Enjeux sociaux, économiques et politiques d’utilisation des ressources en eau dans le Nord-Ouest tunisien

LA TUNISIE, PAYS DE LA RIVE SUD DE LA MEDITERRANEE

La Tunisie s’étend sur la rive sud du bassin méditerranéen où les ressources en eaux sont moins abondantes que sur les rivages du nord et de l’est . La rareté de ces ressources en eau est la résultante de l’aridité et de l’irrégularité pluviométrique. A ces conditions climatiques s’ajoutent des contraintes d’accessibilité et de mobilisation des ressources en eaux liées au manque de moyens et de potentiels techniques mobilisables pour leur exploitation, ce que partagent nombre de pays émergents ou en développement. A ces éléments, il convient d’ajouter parfois les tensions géopolitiques entre pays voisins.

Alors que dans nombre de travaux, la rive méridionale de la Méditerranée est traitée comme un ensemble homogène, tous les pays de la rive sud de la Méditerranée ne sont pas logés à la même enseigne. L’Egypte dispose d’un grand fleuve allogène, le Nil, dont les apports en eau n’ont pas d’équivalent dans les autres pays. C’est pourquoi, les statistiques du Plan Bleu doivent être revues en retirant l’Egypte des moyennes des pays de la rive sud du bassin méditerranéen.
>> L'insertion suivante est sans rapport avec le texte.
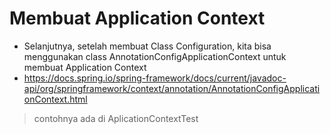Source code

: # Membuat Application Context
* Selanjutnya, setelah membuat Class Configuration, kita bisa menggunakan class AnnotationConfigApplicationContext untuk membuat Application Context
* https://docs.spring.io/spring-framework/docs/current/javadoc-api/org/springframework/context/annotation/AnnotationConfigApplicationContext.html 

> contohnya ada di AplicationContextTest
Dans les différents bassins méditerranéens le volume d’eau mobilisé est assuré en grande partie par les eaux de surface qui sont souvent facilement accessibles et les moins couteuses . Ces ressources mobilisées, sont utilisées en priorité pour l’irrigation des terres cultivées afin d’assurer la sécurité alimentaire. Là encore les pays nord méditerranéens s’opposent à ceux de la rive sud puisque l’industrie n’est une activité fortement consommatrice que dans les pays riches donc septentrionaux.

Autour du bassin méditerranéen, la demande en eau ne cesse de croitre avec l’évolution démographique, le développement économique et les changements climatiques. L’offre ne peut pas toujours répondre à la demande et le bilan montre un déficit de mobilisation d’eau . Il se traduit sur le terrain par une exploitation intensive de la ressource, par une pollution locale, par l’élévation continue du coût de desserte en eau, par des difficultés de productions dans les différents secteurs économiques impactés, en particulier l’agriculture. Les études menées par le Plan Bleu dans le cadre de PNUE (Programme Nations Unies pour l’Environnement) dans les bassins méditerranées ont permis d’évaluer la situation des ressources en eaux et de projeter des scénarios prévisionnels de son évolution spatiotemporelle et son effet sur le développement des pays. Ces études ont montré la diminution alarmante des ressources en eaux exploitables et prédisent une pénurie à l’horizon 2025 qui touchera en particulier les pays du sud .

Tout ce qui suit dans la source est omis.